- INSTRUCTIONS TO FOLLOW -
Beginning with the opening line of the entries, return every line through the one containing "is licensed under", both included, and nothing else. Omit pictures.
-- RECORDED INFORMATION follows --
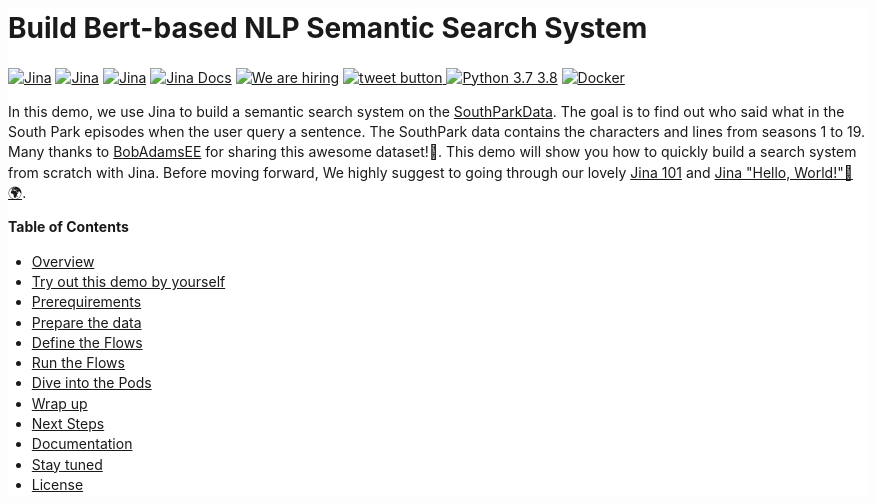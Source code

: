 # Build Bert-based NLP Semantic Search System

<p align="center">

[![Jina](https://github.com/jina-ai/jina/blob/master/.github/badges/jina-badge.svg "We fully commit to open-source")](https://jina.ai)
[![Jina](https://github.com/jina-ai/jina/blob/master/.github/badges/jina-hello-world-badge.svg "Run Jina 'Hello, World!' without installing anything")](https://github.com/jina-ai/jina#jina-hello-world-)
[![Jina](https://github.com/jina-ai/jina/blob/master/.github/badges/license-badge.svg "Jina is licensed under Apache-2.0")](#license)
[![Jina Docs](https://github.com/jina-ai/jina/blob/master/.github/badges/docs-badge.svg "Checkout our docs and learn Jina")](https://docs.jina.ai)
[![We are hiring](https://github.com/jina-ai/jina/blob/master/.github/badges/jina-corp-badge-hiring.svg "We are hiring full-time position at Jina")](https://jobs.jina.ai)
<a href="https://twitter.com/intent/tweet?text=%F0%9F%91%8DCheck+out+Jina%3A+the+New+Open-Source+Solution+for+Neural+Information+Retrieval+%F0%9F%94%8D%40JinaAI_&url=https%3A%2F%2Fgithub.com%2Fjina-ai%2Fjina&hashtags=JinaSearch&original_referer=http%3A%2F%2Fgithub.com%2F&tw_p=tweetbutton" target="_blank">
  <img src="https://github.com/jina-ai/jina/blob/master/.github/badges/twitter-badge.svg"
       alt="tweet button" title="👍Share Jina with your friends on Twitter"></img>
</a>
[![Python 3.7 3.8](https://github.com/jina-ai/jina/blob/master/.github/badges/python-badge.svg "Jina supports Python 3.7 and above")](#)
[![Docker](https://github.com/jina-ai/jina/blob/master/.github/badges/docker-badge.svg "Jina is multi-arch ready, can run on differnt architectures")](https://hub.docker.com/r/jinaai/jina/tags)

</p>

In this demo, we use Jina to build a semantic search system on the [SouthParkData](https://github.com/BobAdamsEE/SouthParkData/). The goal is to find out who said what in the South Park episodes when the user query a sentence. The SouthPark data contains the characters and lines from seasons 1 to 19. Many thanks to [BobAdamsEE](https://github.com/BobAdamsEE) for sharing this awesome dataset!👏. This demo will show you how to quickly build a search system from scratch with Jina. Before moving forward, We highly suggest to going through our lovely [Jina 101](https://github.com/jina-ai/jina/tree/master/docs/chapters/101) and [Jina "Hello, World!"👋🌍](https://github.com/jina-ai/jina#jina-hello-world-).





**Table of Contents**

- [Overview](#overview)
- [Try out this demo by yourself](#try-out-this-demo-by-yourself)
- [Prerequirements](#prerequirements)
- [Prepare the data](#prepare-the-data)
- [Define the Flows](#define-the-flows)
- [Run the Flows](#run-the-flows)
- [Dive into the Pods](#dive-into-the-pods)
- [Wrap up](#wrap-up)
- [Next Steps](#next-steps)
- [Documentation](#documentation)
- [Stay tuned](#stay-tuned)
- [License](#license)
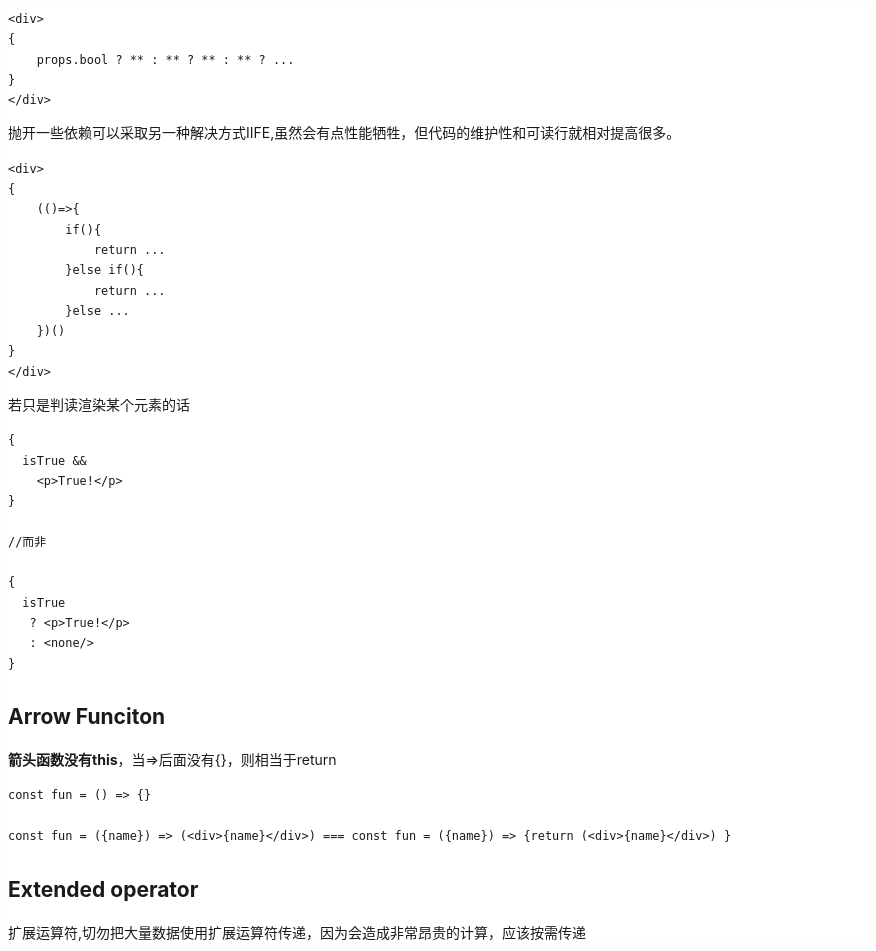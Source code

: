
 ```
<div>
{
    props.bool ? ** : ** ? ** : ** ? ...
}
</div>
```

抛开一些依赖可以采取另一种解决方式IIFE,虽然会有点性能牺牲，但代码的维护性和可读行就相对提高很多。

```
<div>
{
    (()=>{
        if(){
            return ...
        }else if(){
            return ...
        }else ...
    })()
}
</div>
```

若只是判读渲染某个元素的话

```
{
  isTrue && 
    <p>True!</p>
}

//而非

{
  isTrue
   ? <p>True!</p>
   : <none/>
}
```

## Arrow Funciton

**箭头函数没有this**，当=>后面没有{}，则相当于return

```
const fun = () => {}

const fun = ({name}) => (<div>{name}</div>) === const fun = ({name}) => {return (<div>{name}</div>) }
```

## Extended operator

扩展运算符,切勿把大量数据使用扩展运算符传递，因为会造成非常昂贵的计算，应该按需传递
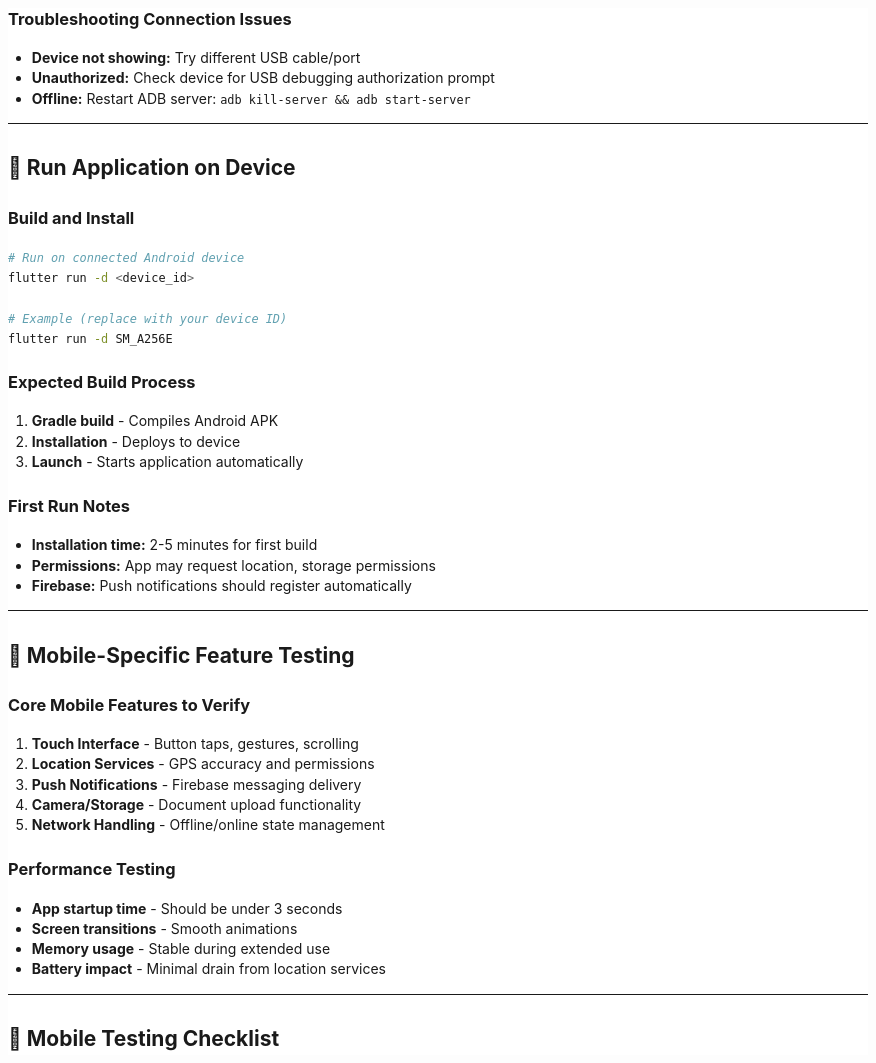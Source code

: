 ### Troubleshooting Connection Issues
- **Device not showing:** Try different USB cable/port
- **Unauthorized:** Check device for USB debugging authorization prompt
- **Offline:** Restart ADB server: `adb kill-server && adb start-server`

---

## 🚀 Run Application on Device

### Build and Install
```bash
# Run on connected Android device
flutter run -d <device_id>

# Example (replace with your device ID)
flutter run -d SM_A256E
```

### Expected Build Process
1. **Gradle build** - Compiles Android APK
2. **Installation** - Deploys to device
3. **Launch** - Starts application automatically

### First Run Notes
- **Installation time:** 2-5 minutes for first build
- **Permissions:** App may request location, storage permissions
- **Firebase:** Push notifications should register automatically

---

## 📱 Mobile-Specific Feature Testing

### Core Mobile Features to Verify
1. **Touch Interface** - Button taps, gestures, scrolling
2. **Location Services** - GPS accuracy and permissions
3. **Push Notifications** - Firebase messaging delivery
4. **Camera/Storage** - Document upload functionality
5. **Network Handling** - Offline/online state management

### Performance Testing
- **App startup time** - Should be under 3 seconds
- **Screen transitions** - Smooth animations
- **Memory usage** - Stable during extended use
- **Battery impact** - Minimal drain from location services

---

## 🧪 Mobile Testing Checklist
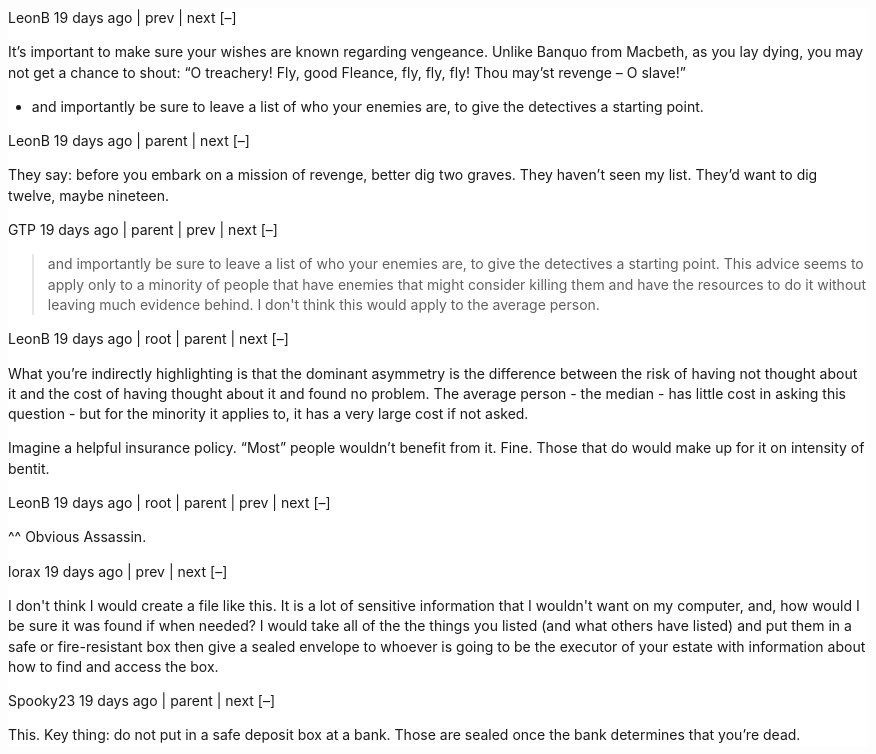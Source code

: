 
	
LeonB 19 days ago | prev | next [–]

It’s important to make sure your wishes are known regarding vengeance. Unlike Banquo from Macbeth, as you lay dying, you may not get a chance to shout:
“O treachery! Fly, good Fleance, fly, fly, fly! Thou may’st revenge – O slave!”

- and importantly be sure to leave a list of who your enemies are, to give the detectives a starting point.


	
LeonB 19 days ago | parent | next [–]

They say: before you embark on a mission of revenge, better dig two graves. They haven’t seen my list. They’d want to dig twelve, maybe nineteen.

	
GTP 19 days ago | parent | prev | next [–]

> and importantly be sure to leave a list of who your enemies are, to give the detectives a starting point.
This advice seems to apply only to a minority of people that have enemies that might consider killing them and have the resources to do it without leaving much evidence behind. I don't think this would apply to the average person.


	
LeonB 19 days ago | root | parent | next [–]

What you’re indirectly highlighting is that the dominant asymmetry is the difference between the risk of having not thought about it and the cost of having thought about it and found no problem.
The average person - the median - has little cost in asking this question - but for the minority it applies to, it has a very large cost if not asked.

Imagine a helpful insurance policy. “Most” people wouldn’t benefit from it. Fine. Those that do would make up for it on intensity of bentit.


	
LeonB 19 days ago | root | parent | prev | next [–]

^^
Obvious Assassin.


	
lorax 19 days ago | prev | next [–]

I don't think I would create a file like this. It is a lot of sensitive information that I wouldn't want on my computer, and, how would I be sure it was found if when needed?
I would take all of the the things you listed (and what others have listed) and put them in a safe or fire-resistant box then give a sealed envelope to whoever is going to be the executor of your estate with information about how to find and access the box.


	
Spooky23 19 days ago | parent | next [–]

This.
Key thing: do not put in a safe deposit box at a bank. Those are sealed once the bank determines that you’re dead.
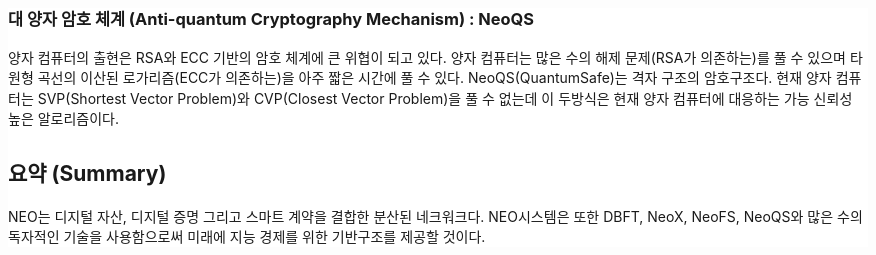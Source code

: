 ### 대 양자 암호 체계 (Anti-quantum Cryptography Mechanism) : NeoQS

양자 컴퓨터의 출현은 RSA와 ECC 기반의 암호 체계에 큰 위협이 되고 있다. 양자 컴퓨터는 많은 수의 해제 문제(RSA가 의존하는)를 풀 수 있으며 타원형 곡선의 이산된 로가리즘(ECC가 의존하는)을 아주 짧은 시간에 풀 수 있다. NeoQS(QuantumSafe)는 격자 구조의 암호구조다. 현재 양자 컴퓨터는 SVP(Shortest Vector Problem)와 CVP(Closest Vector Problem)을 풀 수 없는데 이 두방식은 현재 양자 컴퓨터에 대응하는 가능 신뢰성 높은 알로리즘이다.

## 요약 (Summary)

NEO는 디지털 자산, 디지털 증명 그리고 스마트 계약을 결합한 분산된 네크워크다. NEO시스템은 또한 DBFT, NeoX, NeoFS, NeoQS와 많은 수의 독자적인 기술을 사용함으로써 미래에 지능 경제를 위한 기반구조를 제공할 것이다.  
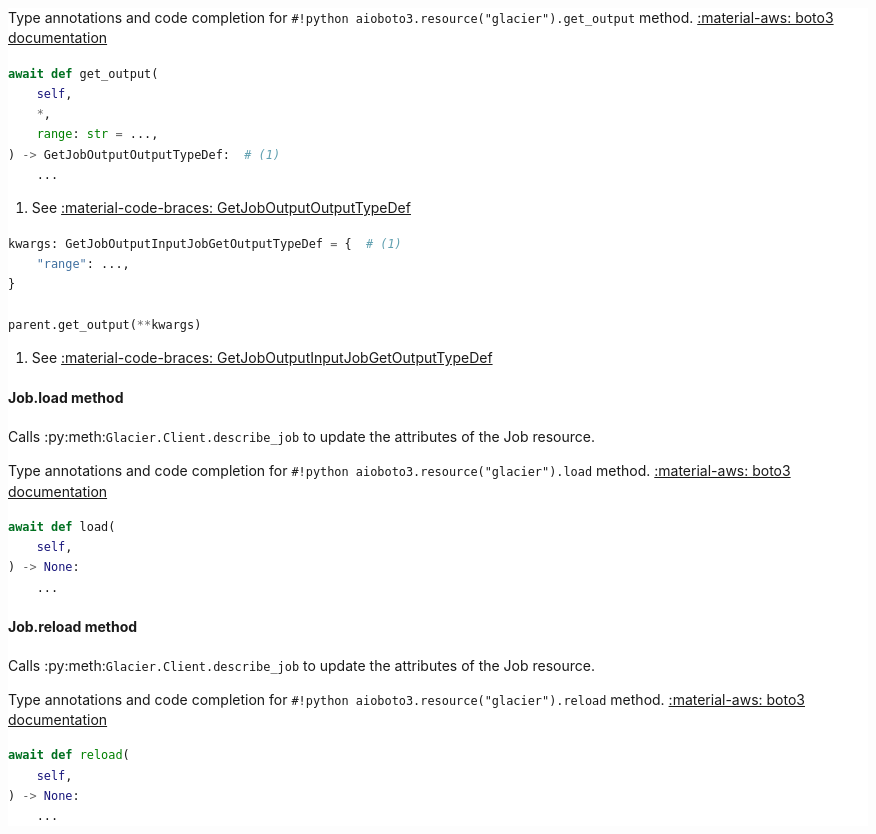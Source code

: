 Type annotations and code completion for `#!python aioboto3.resource("glacier").get_output` method.
[:material-aws: boto3 documentation](https://boto3.amazonaws.com/v1/documentation/api/latest/reference/services/glacier.html#Glacier.Job.get_output)

```python title="Method definition"
await def get_output(
    self,
    *,
    range: str = ...,
) -> GetJobOutputOutputTypeDef:  # (1)
    ...
```

1. See [:material-code-braces: GetJobOutputOutputTypeDef](./type_defs.md#getjoboutputoutputtypedef) 


```python title="Usage example with kwargs"
kwargs: GetJobOutputInputJobGetOutputTypeDef = {  # (1)
    "range": ...,
}

parent.get_output(**kwargs)
```

1. See [:material-code-braces: GetJobOutputInputJobGetOutputTypeDef](./type_defs.md#getjoboutputinputjobgetoutputtypedef) 

#### Job.load method

Calls :py:meth:`Glacier.Client.describe_job` to update the attributes of the Job
resource.

Type annotations and code completion for `#!python aioboto3.resource("glacier").load` method.
[:material-aws: boto3 documentation](https://boto3.amazonaws.com/v1/documentation/api/latest/reference/services/glacier.html#Glacier.Job.load)

```python title="Method definition"
await def load(
    self,
) -> None:
    ...
```


#### Job.reload method

Calls :py:meth:`Glacier.Client.describe_job` to update the attributes of the Job
resource.

Type annotations and code completion for `#!python aioboto3.resource("glacier").reload` method.
[:material-aws: boto3 documentation](https://boto3.amazonaws.com/v1/documentation/api/latest/reference/services/glacier.html#Glacier.Job.reload)

```python title="Method definition"
await def reload(
    self,
) -> None:
    ...
```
-- RECORDED INFORMATION concluded --
- FINAL ANSWER -
Source code

: # Build Bert-based NLP Semantic Search System

<p align="center">

[![Jina](https://github.com/jina-ai/jina/blob/master/.github/badges/jina-badge.svg "We fully commit to open-source")](https://jina.ai)
[![Jina](https://github.com/jina-ai/jina/blob/master/.github/badges/jina-hello-world-badge.svg "Run Jina 'Hello, World!' without installing anything")](https://github.com/jina-ai/jina#jina-hello-world-)
[![Jina](https://github.com/jina-ai/jina/blob/master/.github/badges/license-badge.svg "Jina is licensed under Apache-2.0")](#license)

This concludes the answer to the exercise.